FOSS Patents USPTO has invalidated Apple's rubberbanding patent

この夏のアップル対サムスン訴訟でも争点となったアップルの「バウンススクロール特許」について、再審査を続けていた米国特許商標局が、特許の主張のうち多くは無効であるとの予備的判断 (non-final office action) を明らかにしました。

バウンススクロールは、タッチ画面でリストやドキュメントをスクロールするとき、端に達してもそのまま動くけれど指を離すとビヨンと戻る例の挙動のこと。タッチスクリーンが反応していないのか端で止まっただけなのか戸惑うことなく、直感的に分かりやすい、アップルらしいインターフェースの代表のように扱われています。バウンススクロールを含む特許は米国特許番号7469381、「List scrolling and document translation, scaling, and rotation on a touch-screen display 」(日本での発明名称は「タッチスクリーンディスプレイにおけるリストのスクローリング、ドキュメントの並進移動、スケーリング及び回転」。省略して「 '381特許」と呼ばれたりします。

夏にひとまずはアップル側の大勝利で終わった米国でのアップル vs サムスン裁判では、アップルはサムスン製品が自社の複数の特許を侵害していると主張しましたが、「 '381特許」は問題となった21のサムスン製品すべてで侵害と見なされたMVP(?)特許のひとつ。

米国特許商標庁(USPTO) が公開した文書によると、無効と判断された理由は請求項目のそれぞれに先行事例が見つかったことから。再審査では '381特許に含まれる20のクレームのすべてを無効と判断しており、特に対サムスン訴訟でも大きく扱われた claim 19については、複数の先行事例により却下の判断が下されました。
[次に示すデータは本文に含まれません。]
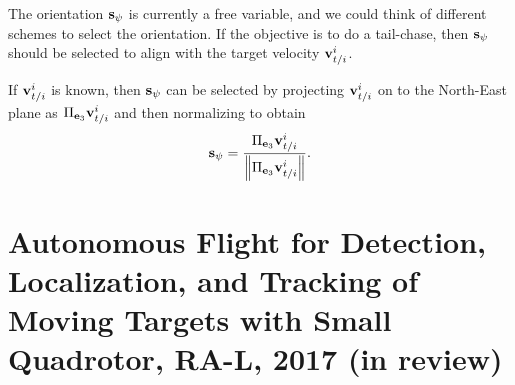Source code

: The orientation $\mathbf{s}_\psi$ is currently a free variable, and we could think of different schemes to select the orientation.  If the objective is to do a tail-chase, then $\mathbf{s}_\psi$ should be selected to align with the target velocity $\mathbf{v}_{t/i}^i$. 

If $\mathbf{v}_{t/i}^i$ is known, then $\mathbf{s}_\psi$ can be selected by projecting $\mathbf{v}_{t/i}^i$ on to the North-East plane as $\Pi_{\mathbf{e}_3}\mathbf{v}_{t/i}^i$ and then normalizing to obtain
\begin{equation}\label{eq:tracking_heading_vector}
\sbf_{\psi} = \frac{\Pi_{\ebf_3}\vbf_{t/i}^i}{\norm{\Pi_{\ebf_3}\vbf_{t/i}^i}}.
\end{equation}



\section{Autonomous Flight for Detection, Localization, and Tracking of Moving Targets with Small Quadrotor, RA-L, 2017 (in review)}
今回の判断は " non-final " であって最終決定ではないものの、仮にこのまま確定すれば、また再審査結果をさらに覆す証拠が見つからなければ、サムスンに侵害されたと主張する特許のうち少なくともひとつはもともと無効だったことになります。

リンク先の特許分析サイト FOSS Patents によれば、サムスンはすでに今回の再審査に基づいて米連邦地裁に申し立てをしており、今回の評決やさらに今後の裁判にも「 '381特許」の有効・無効が影響を与えることになりそうです。